■ **Exercise details**
Your answer is the listing, printed exactly as given.

■ **Information supplied**
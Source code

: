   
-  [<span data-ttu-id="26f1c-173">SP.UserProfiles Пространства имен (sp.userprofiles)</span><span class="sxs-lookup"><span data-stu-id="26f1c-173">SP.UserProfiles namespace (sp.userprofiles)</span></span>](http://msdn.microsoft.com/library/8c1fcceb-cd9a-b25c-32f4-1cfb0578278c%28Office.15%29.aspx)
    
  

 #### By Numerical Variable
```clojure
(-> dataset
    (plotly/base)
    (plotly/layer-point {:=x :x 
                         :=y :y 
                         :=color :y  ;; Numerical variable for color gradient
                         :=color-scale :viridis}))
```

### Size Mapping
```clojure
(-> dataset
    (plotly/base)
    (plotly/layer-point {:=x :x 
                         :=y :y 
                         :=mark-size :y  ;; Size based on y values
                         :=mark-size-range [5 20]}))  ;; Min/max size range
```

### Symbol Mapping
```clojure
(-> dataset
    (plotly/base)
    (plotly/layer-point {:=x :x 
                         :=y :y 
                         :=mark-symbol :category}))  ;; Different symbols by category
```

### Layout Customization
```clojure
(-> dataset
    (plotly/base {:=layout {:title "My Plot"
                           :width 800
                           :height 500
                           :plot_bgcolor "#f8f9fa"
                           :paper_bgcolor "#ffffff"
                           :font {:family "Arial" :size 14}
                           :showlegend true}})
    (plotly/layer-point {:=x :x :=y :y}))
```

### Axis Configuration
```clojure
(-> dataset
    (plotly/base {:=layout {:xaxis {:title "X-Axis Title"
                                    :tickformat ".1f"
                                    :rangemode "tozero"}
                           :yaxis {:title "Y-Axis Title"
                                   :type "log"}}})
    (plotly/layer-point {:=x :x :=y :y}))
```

■ **Expected output**
Source code

:   
-  [<span data-ttu-id="26f1c-173">SP.UserProfiles Пространства имен (sp.userprofiles)</span><span class="sxs-lookup"><span data-stu-id="26f1c-173">SP.UserProfiles namespace (sp.userprofiles)</span></span>](http://msdn.microsoft.com/library/8c1fcceb-cd9a-b25c-32f4-1cfb0578278c%28Office.15%29.aspx)
    
  

 #### By Numerical Variable
```clojure
(-> dataset
    (plotly/base)
    (plotly/layer-point {:=x :x 
                         :=y :y 
                         :=color :y  ;; Numerical variable for color gradient
                         :=color-scale :viridis}))
```

### Size Mapping
```clojure
(-> dataset
    (plotly/base)
    (plotly/layer-point {:=x :x 
                         :=y :y 
                         :=mark-size :y  ;; Size based on y values
                         :=mark-size-range [5 20]}))  ;; Min/max size range
```

### Symbol Mapping
```clojure
(-> dataset
    (plotly/base)
    (plotly/layer-point {:=x :x 
                         :=y :y 
                         :=mark-symbol :category}))  ;; Different symbols by category
```

### Layout Customization
```clojure
(-> dataset
    (plotly/base {:=layout {:title "My Plot"
                           :width 800
                           :height 500
                           :plot_bgcolor "#f8f9fa"
                           :paper_bgcolor "#ffffff"
                           :font {:family "Arial" :size 14}
                           :showlegend true}})
    (plotly/layer-point {:=x :x :=y :y}))
```

### Axis Configuration
```clojure
(-> dataset
    (plotly/base {:=layout {:xaxis {:title "X-Axis Title"
                                    :tickformat ".1f"
                                    :rangemode "tozero"}
                           :yaxis {:title "Y-Axis Title"
                                   :type "log"}}})
    (plotly/layer-point {:=x :x :=y :y}))
```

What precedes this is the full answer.